WHAT YOU WILL DO -
From the records below, return every line containing the word "Tréport".

(Collected data)
*** Begin section ***

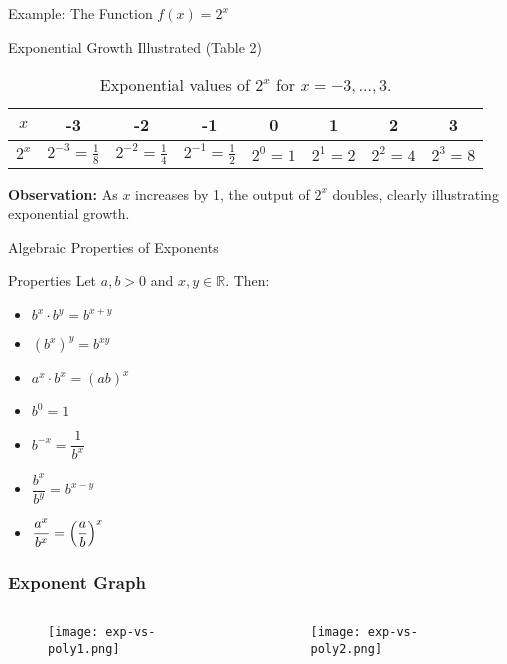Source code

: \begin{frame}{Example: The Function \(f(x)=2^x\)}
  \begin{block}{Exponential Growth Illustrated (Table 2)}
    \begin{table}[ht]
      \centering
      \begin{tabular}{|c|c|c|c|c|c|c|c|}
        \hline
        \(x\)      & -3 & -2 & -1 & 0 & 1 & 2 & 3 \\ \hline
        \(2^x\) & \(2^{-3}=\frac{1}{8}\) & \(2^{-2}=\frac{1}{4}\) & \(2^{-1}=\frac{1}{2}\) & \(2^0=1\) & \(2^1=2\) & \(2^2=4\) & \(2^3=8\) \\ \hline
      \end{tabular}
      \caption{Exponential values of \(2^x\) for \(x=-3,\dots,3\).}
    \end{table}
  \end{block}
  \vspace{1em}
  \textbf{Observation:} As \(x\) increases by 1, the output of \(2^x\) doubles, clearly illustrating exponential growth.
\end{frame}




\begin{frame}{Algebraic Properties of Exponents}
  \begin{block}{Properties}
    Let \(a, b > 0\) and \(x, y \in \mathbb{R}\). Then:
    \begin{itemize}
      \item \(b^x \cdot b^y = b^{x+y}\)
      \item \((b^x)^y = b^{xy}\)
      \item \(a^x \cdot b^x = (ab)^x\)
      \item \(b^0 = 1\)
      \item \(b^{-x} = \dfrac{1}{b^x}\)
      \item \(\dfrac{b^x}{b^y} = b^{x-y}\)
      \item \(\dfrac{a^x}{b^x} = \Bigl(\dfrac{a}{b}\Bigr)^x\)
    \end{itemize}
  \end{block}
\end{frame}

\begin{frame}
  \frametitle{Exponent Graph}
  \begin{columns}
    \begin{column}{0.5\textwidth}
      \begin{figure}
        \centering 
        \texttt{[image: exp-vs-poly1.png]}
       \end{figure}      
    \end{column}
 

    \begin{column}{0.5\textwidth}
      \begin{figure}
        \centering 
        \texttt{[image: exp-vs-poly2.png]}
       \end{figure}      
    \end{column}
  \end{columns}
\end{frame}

*** End section ***
*** Begin section ***

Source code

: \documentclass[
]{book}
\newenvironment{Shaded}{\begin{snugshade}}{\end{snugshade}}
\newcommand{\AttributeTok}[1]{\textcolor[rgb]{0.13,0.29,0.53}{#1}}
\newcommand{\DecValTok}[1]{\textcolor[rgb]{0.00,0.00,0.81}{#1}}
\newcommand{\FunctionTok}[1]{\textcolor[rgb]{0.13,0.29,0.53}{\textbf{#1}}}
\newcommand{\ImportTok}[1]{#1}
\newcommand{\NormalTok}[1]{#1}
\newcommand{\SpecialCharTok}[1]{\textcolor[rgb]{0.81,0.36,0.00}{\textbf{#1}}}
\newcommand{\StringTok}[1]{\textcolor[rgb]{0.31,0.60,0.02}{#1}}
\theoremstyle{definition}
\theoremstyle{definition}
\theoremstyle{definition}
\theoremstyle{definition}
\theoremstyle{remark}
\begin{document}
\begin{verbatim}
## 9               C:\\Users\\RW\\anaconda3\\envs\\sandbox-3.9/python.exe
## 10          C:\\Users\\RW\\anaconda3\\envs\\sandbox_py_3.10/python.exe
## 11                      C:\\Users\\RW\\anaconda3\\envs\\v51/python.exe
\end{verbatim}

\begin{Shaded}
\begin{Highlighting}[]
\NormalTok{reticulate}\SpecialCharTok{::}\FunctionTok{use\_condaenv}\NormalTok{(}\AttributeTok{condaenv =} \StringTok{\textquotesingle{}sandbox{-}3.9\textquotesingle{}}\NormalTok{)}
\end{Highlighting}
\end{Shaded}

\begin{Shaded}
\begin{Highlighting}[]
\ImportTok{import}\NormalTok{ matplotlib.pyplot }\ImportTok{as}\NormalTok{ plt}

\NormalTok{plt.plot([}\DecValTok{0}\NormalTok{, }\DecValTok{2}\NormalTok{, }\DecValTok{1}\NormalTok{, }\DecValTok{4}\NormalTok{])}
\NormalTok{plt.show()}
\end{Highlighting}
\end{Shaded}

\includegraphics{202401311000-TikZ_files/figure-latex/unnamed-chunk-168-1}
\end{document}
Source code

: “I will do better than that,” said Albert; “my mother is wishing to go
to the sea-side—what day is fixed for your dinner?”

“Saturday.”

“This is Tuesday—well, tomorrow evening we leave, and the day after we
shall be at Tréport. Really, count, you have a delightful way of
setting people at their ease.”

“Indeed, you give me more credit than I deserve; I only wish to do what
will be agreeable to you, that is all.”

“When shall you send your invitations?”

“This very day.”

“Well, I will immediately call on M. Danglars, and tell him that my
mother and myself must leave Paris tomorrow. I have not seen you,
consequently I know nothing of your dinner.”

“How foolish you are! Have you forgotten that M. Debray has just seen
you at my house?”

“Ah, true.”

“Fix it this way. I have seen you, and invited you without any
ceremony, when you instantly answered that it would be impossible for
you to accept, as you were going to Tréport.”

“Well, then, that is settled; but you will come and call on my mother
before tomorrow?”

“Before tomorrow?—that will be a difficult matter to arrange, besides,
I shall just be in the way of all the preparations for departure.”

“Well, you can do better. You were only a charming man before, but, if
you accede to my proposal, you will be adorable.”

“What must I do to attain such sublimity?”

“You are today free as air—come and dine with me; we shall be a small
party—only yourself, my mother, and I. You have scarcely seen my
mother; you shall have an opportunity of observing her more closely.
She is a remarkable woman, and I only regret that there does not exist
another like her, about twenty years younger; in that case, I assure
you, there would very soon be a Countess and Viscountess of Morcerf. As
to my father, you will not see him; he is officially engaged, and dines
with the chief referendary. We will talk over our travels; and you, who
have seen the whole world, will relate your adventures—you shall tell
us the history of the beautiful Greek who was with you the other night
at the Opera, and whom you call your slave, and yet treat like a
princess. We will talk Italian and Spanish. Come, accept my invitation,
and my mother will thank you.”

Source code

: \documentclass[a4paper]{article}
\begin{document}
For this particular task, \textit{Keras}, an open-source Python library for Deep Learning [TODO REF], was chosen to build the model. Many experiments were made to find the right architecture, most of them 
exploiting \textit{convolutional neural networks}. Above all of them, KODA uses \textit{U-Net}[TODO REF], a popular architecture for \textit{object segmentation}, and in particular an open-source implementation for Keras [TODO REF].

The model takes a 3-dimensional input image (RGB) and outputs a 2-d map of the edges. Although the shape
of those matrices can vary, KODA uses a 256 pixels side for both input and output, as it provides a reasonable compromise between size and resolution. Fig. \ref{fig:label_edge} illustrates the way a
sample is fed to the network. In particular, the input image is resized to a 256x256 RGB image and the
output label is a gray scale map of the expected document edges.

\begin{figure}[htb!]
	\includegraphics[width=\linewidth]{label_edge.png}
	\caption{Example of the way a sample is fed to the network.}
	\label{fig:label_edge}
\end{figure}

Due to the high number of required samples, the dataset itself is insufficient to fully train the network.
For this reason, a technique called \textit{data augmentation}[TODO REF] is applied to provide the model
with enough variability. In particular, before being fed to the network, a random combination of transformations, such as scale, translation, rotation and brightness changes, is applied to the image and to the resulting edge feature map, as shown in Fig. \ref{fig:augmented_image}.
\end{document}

*** End section ***
*** Begin section ***

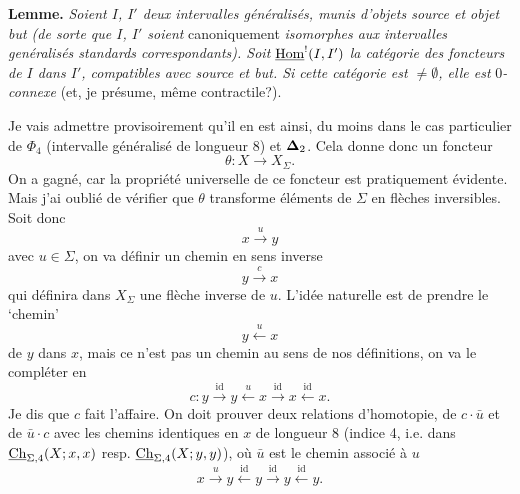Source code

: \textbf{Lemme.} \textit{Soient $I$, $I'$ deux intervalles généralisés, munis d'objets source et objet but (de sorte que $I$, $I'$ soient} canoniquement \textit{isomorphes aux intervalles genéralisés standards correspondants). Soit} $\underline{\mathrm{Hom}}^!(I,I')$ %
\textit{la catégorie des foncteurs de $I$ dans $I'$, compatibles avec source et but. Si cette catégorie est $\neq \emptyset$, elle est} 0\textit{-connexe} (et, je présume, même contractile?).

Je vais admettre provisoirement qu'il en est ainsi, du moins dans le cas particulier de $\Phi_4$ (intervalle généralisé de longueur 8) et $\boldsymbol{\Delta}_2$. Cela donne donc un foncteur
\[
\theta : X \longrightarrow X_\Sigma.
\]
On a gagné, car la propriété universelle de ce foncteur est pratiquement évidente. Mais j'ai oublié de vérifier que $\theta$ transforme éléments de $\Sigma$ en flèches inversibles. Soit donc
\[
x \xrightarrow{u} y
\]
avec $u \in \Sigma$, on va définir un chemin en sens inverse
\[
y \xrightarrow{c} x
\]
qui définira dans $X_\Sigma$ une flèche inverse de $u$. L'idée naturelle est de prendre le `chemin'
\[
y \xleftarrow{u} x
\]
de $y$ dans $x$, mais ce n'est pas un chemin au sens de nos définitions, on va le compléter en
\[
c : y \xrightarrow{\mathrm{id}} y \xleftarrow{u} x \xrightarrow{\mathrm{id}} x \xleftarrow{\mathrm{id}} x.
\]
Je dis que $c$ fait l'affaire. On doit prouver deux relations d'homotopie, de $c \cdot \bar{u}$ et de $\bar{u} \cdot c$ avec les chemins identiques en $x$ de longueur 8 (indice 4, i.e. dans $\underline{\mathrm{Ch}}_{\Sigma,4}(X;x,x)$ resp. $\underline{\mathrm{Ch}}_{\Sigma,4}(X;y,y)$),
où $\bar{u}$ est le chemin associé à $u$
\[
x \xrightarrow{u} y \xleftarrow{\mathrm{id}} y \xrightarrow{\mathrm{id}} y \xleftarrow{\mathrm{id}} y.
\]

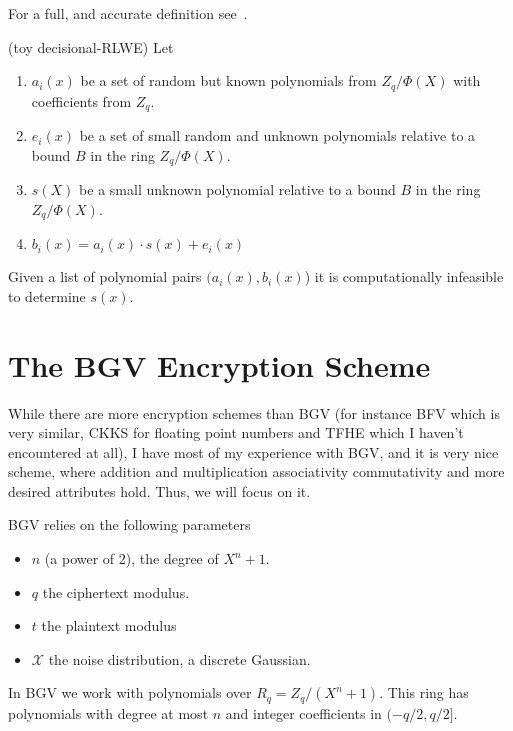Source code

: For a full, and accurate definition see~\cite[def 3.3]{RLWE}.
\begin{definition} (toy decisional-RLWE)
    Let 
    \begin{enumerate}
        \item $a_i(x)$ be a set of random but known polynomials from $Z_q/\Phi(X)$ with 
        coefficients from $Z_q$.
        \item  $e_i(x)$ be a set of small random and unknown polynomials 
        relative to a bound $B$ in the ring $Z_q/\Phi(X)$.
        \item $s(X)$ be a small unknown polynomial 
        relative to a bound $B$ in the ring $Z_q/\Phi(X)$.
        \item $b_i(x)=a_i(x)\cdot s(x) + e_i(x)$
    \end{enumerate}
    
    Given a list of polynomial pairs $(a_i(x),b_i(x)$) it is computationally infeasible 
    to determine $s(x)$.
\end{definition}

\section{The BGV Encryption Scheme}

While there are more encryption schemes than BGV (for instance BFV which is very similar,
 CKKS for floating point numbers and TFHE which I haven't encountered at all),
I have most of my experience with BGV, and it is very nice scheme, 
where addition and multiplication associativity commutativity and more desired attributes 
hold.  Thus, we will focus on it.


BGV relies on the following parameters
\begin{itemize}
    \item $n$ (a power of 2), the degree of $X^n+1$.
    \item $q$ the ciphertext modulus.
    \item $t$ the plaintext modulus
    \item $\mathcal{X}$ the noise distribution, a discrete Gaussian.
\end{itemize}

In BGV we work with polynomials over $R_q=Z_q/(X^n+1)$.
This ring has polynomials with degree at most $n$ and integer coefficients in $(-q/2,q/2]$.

*** End section ***

SOLUTION TO THIS PROBLEM -
shall be at Tréport. Really, count, you have a delightful way of
you to accept, as you were going to Tréport.”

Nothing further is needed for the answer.